Lashansky v Legal Practice Board
[2010] WASCA 18
•5 FEBRUARY 2010
JURISDICTION : SUPREME COURT OF WESTERN AUSTRALIA
TITLE OF COURT : THE COURT OF APPEAL (WA)
CITATION: LASHANSKY -v- LEGAL PRACTICE BOARD [2010] WASCA 18
CORAM: OWEN JA
NEWNES JA
HEARD: 5 FEBRUARY 2010
DELIVERED : 5 FEBRUARY 2010
FILE NO/S: CACV 38 of 2009
BETWEEN: ROBERT JAMES LASHANSKY
Appellant
AND
LEGAL PRACTICE BOARD
Respondent
ON APPEAL FROM:
Jurisdiction : SUPREME COURT OF WESTERN AUSTRALIA
Coram :TEMPLEMAN J
Citation :LEGAL PRACTICE BOARD -v- LASHANSKY [No 2] [2009] WASC 78
File No :LPD 3 of 2000
Catchwords:
Practice and procedure - Undertaking as to damages for a freezing order relating to bank accounts - Freezing order discharged by consent - Whether undertaking as to damages should be made retrospectively - Turns on own facts
Legislation:
Supreme Court (Court of Appeal) Rules 2005 (WA)
Result:
Appeal dismissed
Category: B
Representation:
Counsel:
Appellant: In person
Respondent: Mr M D Cuerden
Solicitors:
Appellant: In person
Respondent: Legal Practice Board
Case(s) referred to in judgment(s):
Legal Practice Board v Lashansky [No 2] [2009] WASCA 78
University of Wollongong v Metwally [No 2] (1985) 59 ALJR 481
JUDGMENT OF THE COURT: The matter came before the Court on 5 February 2010 on a registrar's notice for the appellant to show cause why the appeal should not be dismissed under r 43(2)(g) of the Supreme Court (Court of Appeal) Rules 2005 because none of the grounds of appeal have a reasonable prospect of succeeding and (or) due to the appellant's failure to comply with the requirements of the rules and in particular r 32.

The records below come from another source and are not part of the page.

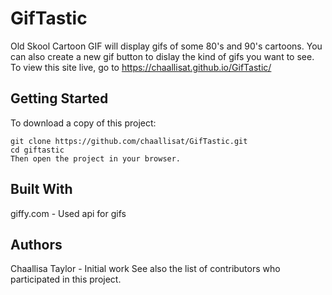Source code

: # GifTastic
Old Skool Cartoon GIF will display gifs of some 80's and 90's cartoons. You can also create a new gif button to dislay the kind of gifs you want to see.
To view this site live, go to https://chaallisat.github.io/GifTastic/

## Getting Started
To download a copy of this project: 

    git clone https://github.com/chaallisat/GifTastic.git
    cd giftastic
    Then open the project in your browser. 


## Built With
giffy.com - Used api for gifs

## Authors
Chaallisa Taylor - Initial work
See also the list of contributors who participated in this project.
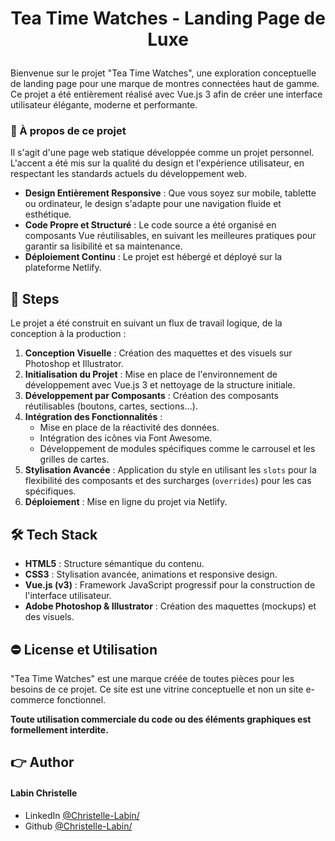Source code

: # <p align="center">Tea Time Watches - Landing Page de Luxe</p>

Bienvenue sur le projet "Tea Time Watches", une exploration conceptuelle de landing page pour une marque de montres connectées haut de gamme. Ce projet a été entièrement réalisé avec Vue.js 3 afin de créer une interface utilisateur élégante, moderne et performante.

### 🚀 À propos de ce projet

Il s'agit d'une page web statique développée comme un projet personnel. L'accent a été mis sur la qualité du design et l'expérience utilisateur, en respectant les standards actuels du développement web.

- **Design Entièrement Responsive** : Que vous soyez sur mobile, tablette ou ordinateur, le design s'adapte pour une navigation fluide et esthétique.
- **Code Propre et Structuré** : Le code source a été organisé en composants Vue réutilisables, en suivant les meilleures pratiques pour garantir sa lisibilité et sa maintenance.
- **Déploiement Continu** : Le projet est hébergé et déployé sur la plateforme Netlify.

## 🧐 Steps

Le projet a été construit en suivant un flux de travail logique, de la conception à la production :

1.  **Conception Visuelle** : Création des maquettes et des visuels sur Photoshop et Illustrator.
2.  **Initialisation du Projet** : Mise en place de l'environnement de développement avec Vue.js 3 et nettoyage de la structure initiale.
3.  **Développement par Composants** : Création des composants réutilisables (boutons, cartes, sections...).
4.  **Intégration des Fonctionnalités** :
    - Mise en place de la réactivité des données.
    - Intégration des icônes via Font Awesome.
    - Développement de modules spécifiques comme le carrousel et les grilles de cartes.
5.  **Stylisation Avancée** : Application du style en utilisant les `slots` pour la flexibilité des composants et des surcharges (`overrides`) pour les cas spécifiques.
6.  **Déploiement** : Mise en ligne du projet via Netlify.

## 🛠️ Tech Stack

- **HTML5** : Structure sémantique du contenu.
- **CSS3** : Stylisation avancée, animations et responsive design.
- **Vue.js (v3)** : Framework JavaScript progressif pour la construction de l'interface utilisateur.
- **Adobe Photoshop & Illustrator** : Création des maquettes (mockups) et des visuels.

## ⛔ License et Utilisation

"Tea Time Watches" est une marque créée de toutes pièces pour les besoins de ce projet. Ce site est une vitrine conceptuelle et non un site e-commerce fonctionnel.

**Toute utilisation commerciale du code ou des éléments graphiques est formellement interdite.**

## 👉 Author

#### Labin Christelle

- LinkedIn [@Christelle-Labin/](https://www.linkedin.com/in/christelle-labin/)
- Github [@Christelle-Labin/](https://github.com/Christelle-Labin)
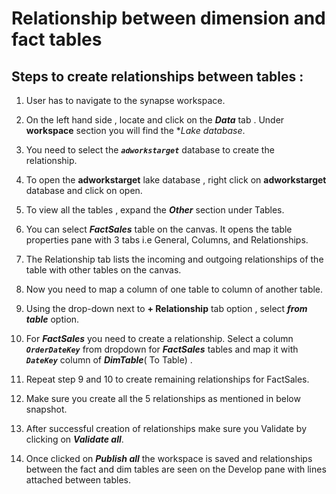 # Relationship between dimension and fact tables

## Steps to create relationships between tables :

1) User has to navigate to the synapse workspace.

1) On the left hand side , locate and click on the **_Data_** tab . Under **workspace** section you will find the **Lake database*.

1) You need to select the **_``adworkstarget``_** database to create the relationship.

1) To open the **adworkstarget** lake database , right click on **adworkstarget** database and click on open.

1) To view all the tables , expand the **_Other_** section under Tables.

1) You can select **_FactSales_** table on the canvas. It opens the table properties pane with 3 tabs i.e General, Columns, and Relationships.

1) The Relationship tab lists the incoming and outgoing relationships of the table with other tables on the canvas.

1) Now you need to map a column of one table to column of another table.

1) Using the drop-down next to **+ Relationship** tab option , select **_from table_** option.

1) For **_FactSales_** you need to create a relationship. Select a column **_``OrderDateKey``_** from dropdown for **_FactSales_** tables and map it with **_``DateKey``_** column of **_DimTable_**( To Table) .

1) Repeat step 9 and 10 to create remaining relationships for FactSales.

1) Make sure you create all the 5 relationships as mentioned in below snapshot. 

1) After successful creation of relationships make sure you Validate by clicking on **_Validate all_**.

1) Once clicked on **_Publish all_** the workspace is saved and relationships between the fact and dim tables are seen on the Develop pane with lines attached between tables.
 
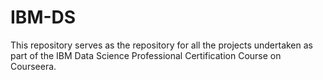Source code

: # IBM-DS
This repository serves as the repository for all the projects undertaken as part of the IBM Data Science Professional Certification Course on Courseera.
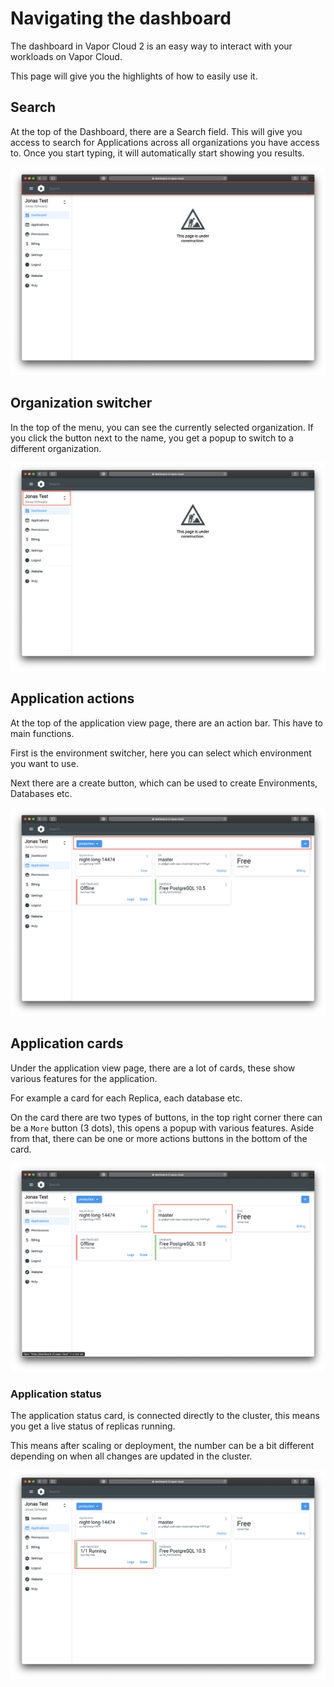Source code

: # Navigating the dashboard

The dashboard in Vapor Cloud 2 is an easy way to interact with your workloads on Vapor Cloud.

This page will give you the highlights of how to easily use it.

## Search

At the top of the Dashboard, there are a Search field. This will give you access to search for Applications across all organizations you have access to. Once you start typing, it will automatically start showing you results.

![Search](../images/screenshots/search.png)

## Organization switcher

In the top of the menu, you can see the currently selected organization. If you click the button next to the name, you get a popup to switch to a different organization.

![Organization switcher](../images/screenshots/org-switcher.png)

## Application actions

At the top of the application view page, there are an action bar. This have to main functions.

First is the environment switcher, here you can select which environment you want to use.

Next there are a create button, which can be used to create Environments, Databases etc.

![Application actions](../images/screenshots/application-actions.png)

## Application cards

Under the application view page, there are a lot of cards, these show various features for the application.

For example a card for each Replica, each database etc.

On the card there are two types of buttons, in the top right corner there can be a `More` button (3 dots), this opens a popup with various features.
Aside from that, there can be one or more actions buttons in the bottom of the card.

![Application card](../images/screenshots/card.png)

### Application status

The application status card, is connected directly to the cluster, this means you get a live status of replicas running.

This means after scaling or deployment, the number can be a bit different depending on when all
changes are updated in the cluster.

![Application status](../images/screenshots/card-status.png)
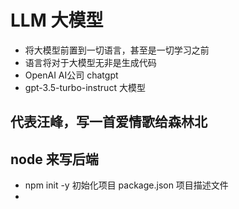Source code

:  # LLM 大模型
 - 将大模型前置到一切语言，甚至是一切学习之前
 - 语言将对于大模型无非是生成代码
 - OpenAI AI公司 chatgpt
 - gpt-3.5-turbo-instruct 大模型

 ## 代表汪峰，写一首爱情歌给森林北

 ## node 来写后端
 - npm init -y 初始化项目
   package.json 项目描述文件
 - 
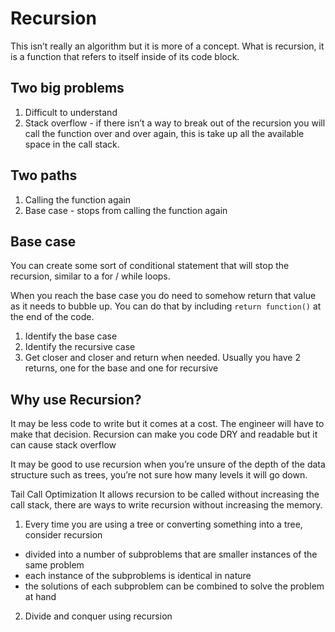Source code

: # Recursion
This isn’t really an algorithm but it is more of a concept. What is recursion, it is a function that refers to itself inside of its code block.

## Two big problems 
1. Difficult to understand
2. Stack overflow - if there isn’t a way to break out of the recursion you will call the function over and over again, this is take up all the available space in the call stack. 

## Two paths
1. Calling the function again
2. Base case - stops from calling the function again

## Base case 
You can create some sort of conditional statement that will stop the recursion, similar to a for / while loops.

When you reach the base case you do need to somehow return that value as it needs to bubble up. You can do that by including `return function()` at the end of the code. 

1. Identify the base case
2. Identify the recursive case
3. Get closer and closer and return when needed. Usually you have 2 returns, one for the base and one for recursive 

## Why use Recursion?
It may be less code to write but it comes at a cost. The engineer will have to make that decision. Recursion can make you code DRY and readable but it can cause stack overflow 

It may be good to use recursion when you’re unsure of the depth of the data structure such as trees, you’re not sure how many levels it will go down.

Tail Call Optimization 
It allows recursion to be called without increasing the call stack, there are ways to write recursion without increasing the memory. 

1. Every time you are using a tree or converting something into a tree, consider recursion 
- divided into a number of subproblems that are smaller instances of the same problem 
- each instance of the subproblems is identical in nature
- the solutions of each subproblem can be combined to solve the problem at hand
2. Divide and conquer using recursion 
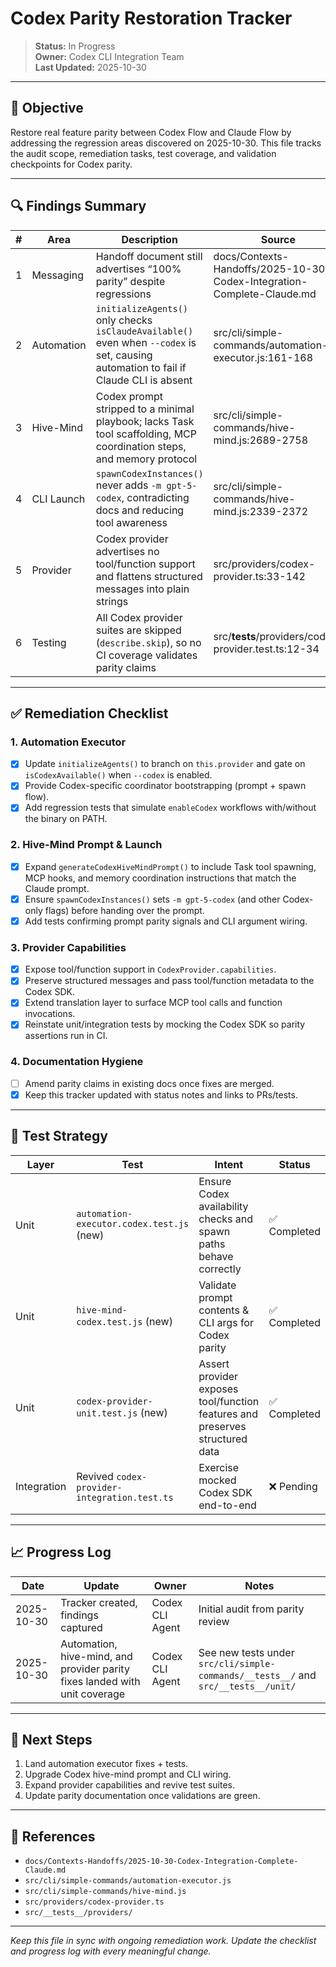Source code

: # Codex Parity Restoration Tracker

> **Status:** In Progress  
> **Owner:** Codex CLI Integration Team  
> **Last Updated:** 2025-10-30

---

## 🎯 Objective

Restore real feature parity between Codex Flow and Claude Flow by addressing the regression areas discovered on 2025-10-30. This file tracks the audit scope, remediation tasks, test coverage, and validation checkpoints for Codex parity.

---

## 🔍 Findings Summary

| # | Area | Description | Source |
|---|------|-------------|--------|
| 1 | Messaging | Handoff document still advertises “100% parity” despite regressions | docs/Contexts-Handoffs/2025-10-30-Codex-Integration-Complete-Claude.md |
| 2 | Automation | `initializeAgents()` only checks `isClaudeAvailable()` even when `--codex` is set, causing automation to fail if Claude CLI is absent | src/cli/simple-commands/automation-executor.js:161-168 |
| 3 | Hive-Mind | Codex prompt stripped to a minimal playbook; lacks Task tool scaffolding, MCP coordination steps, and memory protocol | src/cli/simple-commands/hive-mind.js:2689-2758 |
| 4 | CLI Launch | `spawnCodexInstances()` never adds `-m gpt-5-codex`, contradicting docs and reducing tool awareness | src/cli/simple-commands/hive-mind.js:2339-2372 |
| 5 | Provider | Codex provider advertises no tool/function support and flattens structured messages into plain strings | src/providers/codex-provider.ts:33-142 |
| 6 | Testing | All Codex provider suites are skipped (`describe.skip`), so no CI coverage validates parity claims | src/__tests__/providers/codex-provider.test.ts:12-34 |

---

## ✅ Remediation Checklist

### 1. Automation Executor
- [x] Update `initializeAgents()` to branch on `this.provider` and gate on `isCodexAvailable()` when `--codex` is enabled.
- [x] Provide Codex-specific coordinator bootstrapping (prompt + spawn flow).
- [x] Add regression tests that simulate `enableCodex` workflows with/without the binary on PATH.

### 2. Hive-Mind Prompt & Launch
- [x] Expand `generateCodexHiveMindPrompt()` to include Task tool spawning, MCP hooks, and memory coordination instructions that match the Claude prompt.
- [x] Ensure `spawnCodexInstances()` sets `-m gpt-5-codex` (and other Codex-only flags) before handing over the prompt.
- [x] Add tests confirming prompt parity signals and CLI argument wiring.

### 3. Provider Capabilities
- [x] Expose tool/function support in `CodexProvider.capabilities`.
- [x] Preserve structured messages and pass tool/function metadata to the Codex SDK.
- [x] Extend translation layer to surface MCP tool calls and function invocations.
- [x] Reinstate unit/integration tests by mocking the Codex SDK so parity assertions run in CI.

### 4. Documentation Hygiene
- [ ] Amend parity claims in existing docs once fixes are merged.
- [x] Keep this tracker updated with status notes and links to PRs/tests.

---

## 🧪 Test Strategy

| Layer | Test | Intent | Status |
|-------|------|--------|--------|
| Unit | `automation-executor.codex.test.js` (new) | Ensure Codex availability checks and spawn paths behave correctly | ✅ Completed |
| Unit | `hive-mind-codex.test.js` (new) | Validate prompt contents & CLI args for Codex parity | ✅ Completed |
| Unit | `codex-provider-unit.test.js` (new) | Assert provider exposes tool/function features and preserves structured data | ✅ Completed |
| Integration | Revived `codex-provider-integration.test.ts` | Exercise mocked Codex SDK end-to-end | ❌ Pending |

---

## 📈 Progress Log

| Date | Update | Owner | Notes |
|------|--------|-------|-------|
| 2025-10-30 | Tracker created, findings captured | Codex CLI Agent | Initial audit from parity review |
| 2025-10-30 | Automation, hive-mind, and provider parity fixes landed with unit coverage | Codex CLI Agent | See new tests under `src/cli/simple-commands/__tests__/` and `src/__tests__/unit/` |

---

## 🔄 Next Steps

1. Land automation executor fixes + tests.
2. Upgrade Codex hive-mind prompt and CLI wiring.
3. Expand provider capabilities and revive test suites.
4. Update parity documentation once validations are green.

---

## 📎 References

- `docs/Contexts-Handoffs/2025-10-30-Codex-Integration-Complete-Claude.md`
- `src/cli/simple-commands/automation-executor.js`
- `src/cli/simple-commands/hive-mind.js`
- `src/providers/codex-provider.ts`
- `src/__tests__/providers/`

---

_Keep this file in sync with ongoing remediation work. Update the checklist and progress log with every meaningful change._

At the conclusion of the hearing we announced that the appeal would be dismissed and orders to that effect and dealing with the costs of the appeal were made. We said we would publish reasons for decision at a later date. These are those reasons.
The decision appealed from
On 30 March 2009 Templeman J dismissed the appellant's application that the respondent provide an undertaking as to damages in respect of a freezing order that McKechnie J had granted on 29 November 2000: see Legal Practice Board v Lashansky [No 2] [2009] WASCA 78. It is necessary to recite some of the history of the proceedings that eventually came before Templeman J. We do so by reference to [1] to [13] of his Honour's reasons.
In November 2000, the Legal Practitioners Disciplinary Tribunal suspended the appellant from legal practice and proposed to make and transmit a report to the Full Court.
On 29 November 2000, the respondent applied by originating motion to McKechnie J, ex parte, and without notice to the appellant, for orders freezing his trust and general office bank accounts. The application was made under s 58B of the Legal Practitioners Act 1893 (WA) which provides:
(1)Where a Judge, on the application of the Board, is satisfied -
(a)that there are reasonable grounds for believing -
(i)that there is, or may be, a deficiency in any trust account of a practitioner; or
(ii)that there has been undue delay on the part of a practitioner in properly paying or applying trust moneys to or on behalf of a person or persons for whose use or benefit they have been received;
or
(b)that a practitioner is suspended from practising,
the Judge may make an order directed to the practitioner and to the bankers of that practitioner and their respective servants and agents restraining dealings in all or any of the bank accounts of the practitioner, subject to such terms and conditions as the Judge thinks fit.
McKechnie J made orders in those terms on that day. Also on that day, the respondent exercised its powers to appoint a supervising solicitor of the appellant's practice. The appointment was made under s 58D of the Act which provides, relevantly:
(1)If an order other than an order for revocation is made under [s 58B], the Board, during the currency of the order -
(a)may, on such terms and conditions as to remuneration and indemnity as the Board thinks fit, appoint a certificated practitioner to be supervising solicitor of the practice
On 13 December 2000, the supervising solicitor and the respondent's law complaints officer effected a forcible entry into appellant's premises in his absence. They removed his client files and personal papers.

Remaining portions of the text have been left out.